The following table summarizes the activity related to unrecognized tax benefits:
(Dollars in Millions) 2012 2011 2010
Beginning of year $2,699 2,307 2,403
Increases related to current year tax positions 538 402 465
Increases related to prior period tax positions 57 87 68
Decreases related to prior period tax positions (41) (77) (431)
Settlements (120) (16) (186)
Lapse of statute of limitations (79) (4) (12)
End of year $3,054 2,699 2,307
The unrecognized tax benefits of $3.1 billion at December 30, 2012, if recognized, would affect the Company’s annual
effective tax rate. The Company conducts business and files tax returns in numerous countries and currently has tax audits
in progress with a number of tax authorities. The U.S. Internal Revenue Service (IRS) has completed its audit for the tax
years through 2005; however, there are a limited number of issues remaining open for prior tax years going back to 1999.

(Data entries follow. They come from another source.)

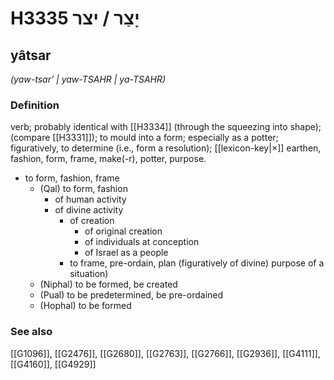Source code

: # H3335 יָצַר / יצר

## yâtsar

_(yaw-tsar' | yaw-TSAHR | ya-TSAHR)_

### Definition

verb; probably identical with [[H3334]] (through the squeezing into shape); (compare [[H3331]]); to mould into a form; especially as a potter; figuratively, to determine (i.e., form a resolution); [[lexicon-key|×]] earthen, fashion, form, frame, make(-r), potter, purpose.

- to form, fashion, frame
    - (Qal) to form, fashion
        - of human activity
        - of divine activity
            - of creation
                - of original creation
                - of individuals at conception
                - of Israel as a people
            - to frame, pre-ordain, plan (figuratively of divine) purpose of a situation)
    - (Niphal) to be formed, be created
    - (Pual) to be predetermined, be pre-ordained
    - (Hophal) to be formed
### See also

[[G1096]], [[G2476]], [[G2680]], [[G2763]], [[G2766]], [[G2936]], [[G4111]], [[G4160]], [[G4929]]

In other major jurisdictions where the Company conducts business, the years remain open generally back to the year
2003. The Company believes it is possible that audits may be completed by tax authorities in some jurisdictions over the
next twelve months. However, the Company is not able to provide a reasonably reliable estimate of the timing of any other
future tax payments relating to uncertain tax positions.
The Company classifies liabilities for unrecognized tax benefits and related interest and penalties as long-term liabilities.
Interest expense and penalties related to unrecognized tax benefits are classified as income tax expense. The Company
recognized after tax interest of $41 million expense, $47 million expense and $34 million income in 2012, 2011 and 2010,
respectively. The total amount of accrued interest was $422 million and $350 million in 2012 and 2011, respectively.